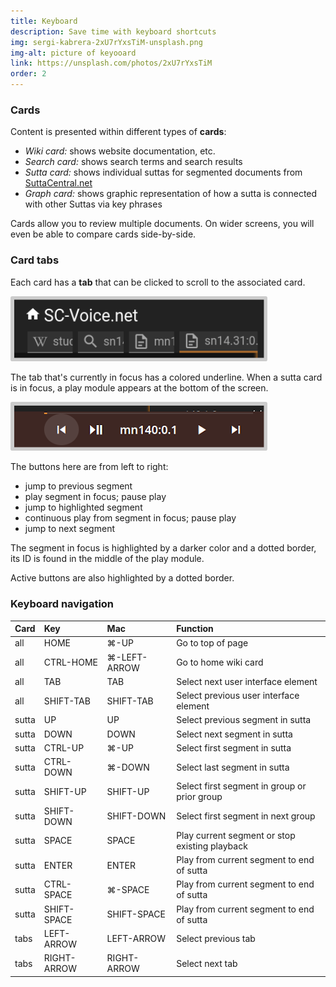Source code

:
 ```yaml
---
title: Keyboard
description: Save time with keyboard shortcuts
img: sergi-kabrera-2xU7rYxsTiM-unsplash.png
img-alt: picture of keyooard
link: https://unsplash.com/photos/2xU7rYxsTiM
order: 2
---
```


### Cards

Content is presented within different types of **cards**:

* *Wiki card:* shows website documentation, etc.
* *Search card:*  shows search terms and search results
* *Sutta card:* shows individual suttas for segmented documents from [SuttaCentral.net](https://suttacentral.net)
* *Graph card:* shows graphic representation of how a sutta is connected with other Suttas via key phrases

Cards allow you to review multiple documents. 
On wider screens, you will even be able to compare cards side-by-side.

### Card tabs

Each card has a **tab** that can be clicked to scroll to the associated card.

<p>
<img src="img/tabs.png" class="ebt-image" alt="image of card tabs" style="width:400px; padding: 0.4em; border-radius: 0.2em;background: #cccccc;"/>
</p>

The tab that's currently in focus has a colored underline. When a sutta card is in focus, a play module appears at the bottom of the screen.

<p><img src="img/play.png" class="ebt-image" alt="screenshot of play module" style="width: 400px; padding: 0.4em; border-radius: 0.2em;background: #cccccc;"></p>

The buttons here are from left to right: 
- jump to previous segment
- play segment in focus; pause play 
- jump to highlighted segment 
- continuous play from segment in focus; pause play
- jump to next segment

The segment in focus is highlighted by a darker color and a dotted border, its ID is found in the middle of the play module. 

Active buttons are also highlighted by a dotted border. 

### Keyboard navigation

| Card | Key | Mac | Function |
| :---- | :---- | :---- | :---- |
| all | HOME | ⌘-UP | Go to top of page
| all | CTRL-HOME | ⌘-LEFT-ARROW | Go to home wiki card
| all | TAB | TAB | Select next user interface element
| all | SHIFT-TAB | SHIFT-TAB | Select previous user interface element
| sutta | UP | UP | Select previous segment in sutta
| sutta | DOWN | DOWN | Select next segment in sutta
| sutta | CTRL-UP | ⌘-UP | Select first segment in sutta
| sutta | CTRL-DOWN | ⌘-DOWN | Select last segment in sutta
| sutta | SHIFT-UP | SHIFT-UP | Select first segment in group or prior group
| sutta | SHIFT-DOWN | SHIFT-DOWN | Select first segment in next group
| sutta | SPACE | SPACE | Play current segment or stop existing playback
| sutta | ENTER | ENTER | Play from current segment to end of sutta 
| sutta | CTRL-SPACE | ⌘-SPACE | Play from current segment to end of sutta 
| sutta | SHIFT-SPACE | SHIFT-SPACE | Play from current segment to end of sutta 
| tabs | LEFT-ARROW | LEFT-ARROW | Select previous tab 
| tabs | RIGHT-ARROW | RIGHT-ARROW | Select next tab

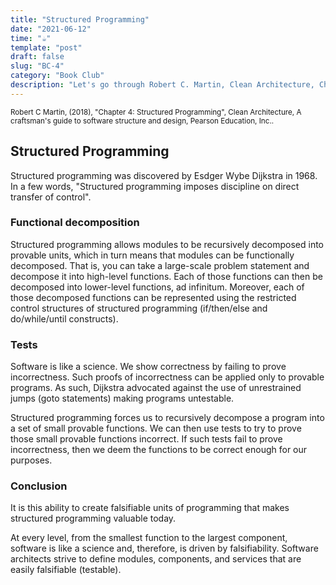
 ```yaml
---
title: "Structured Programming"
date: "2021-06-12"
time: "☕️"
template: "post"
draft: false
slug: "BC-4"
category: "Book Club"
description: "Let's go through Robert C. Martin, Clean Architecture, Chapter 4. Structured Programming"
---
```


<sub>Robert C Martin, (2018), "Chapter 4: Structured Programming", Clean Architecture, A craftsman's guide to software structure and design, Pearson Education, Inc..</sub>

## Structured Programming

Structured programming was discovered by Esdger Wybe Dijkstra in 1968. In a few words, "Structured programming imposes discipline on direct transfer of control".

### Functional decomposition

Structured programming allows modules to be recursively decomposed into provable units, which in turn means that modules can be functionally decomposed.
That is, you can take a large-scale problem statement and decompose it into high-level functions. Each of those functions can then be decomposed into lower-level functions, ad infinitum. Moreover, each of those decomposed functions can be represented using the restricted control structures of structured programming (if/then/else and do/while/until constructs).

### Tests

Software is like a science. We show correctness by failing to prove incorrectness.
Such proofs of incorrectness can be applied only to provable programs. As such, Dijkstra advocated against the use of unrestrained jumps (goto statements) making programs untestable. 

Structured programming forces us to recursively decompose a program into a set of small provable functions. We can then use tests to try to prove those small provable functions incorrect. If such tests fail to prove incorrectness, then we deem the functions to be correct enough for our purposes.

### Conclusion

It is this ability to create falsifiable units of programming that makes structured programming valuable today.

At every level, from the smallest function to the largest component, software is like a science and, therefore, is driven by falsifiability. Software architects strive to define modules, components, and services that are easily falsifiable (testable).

======

→ PROBLEM DESCRIPTION:
Go through the listing above and return every line where the word "documents" occurs.

→ EXPECTED ANSWER:
* *Sutta card:* shows individual suttas for segmented documents from [SuttaCentral.net](https://suttacentral.net)
Cards allow you to review multiple documents. 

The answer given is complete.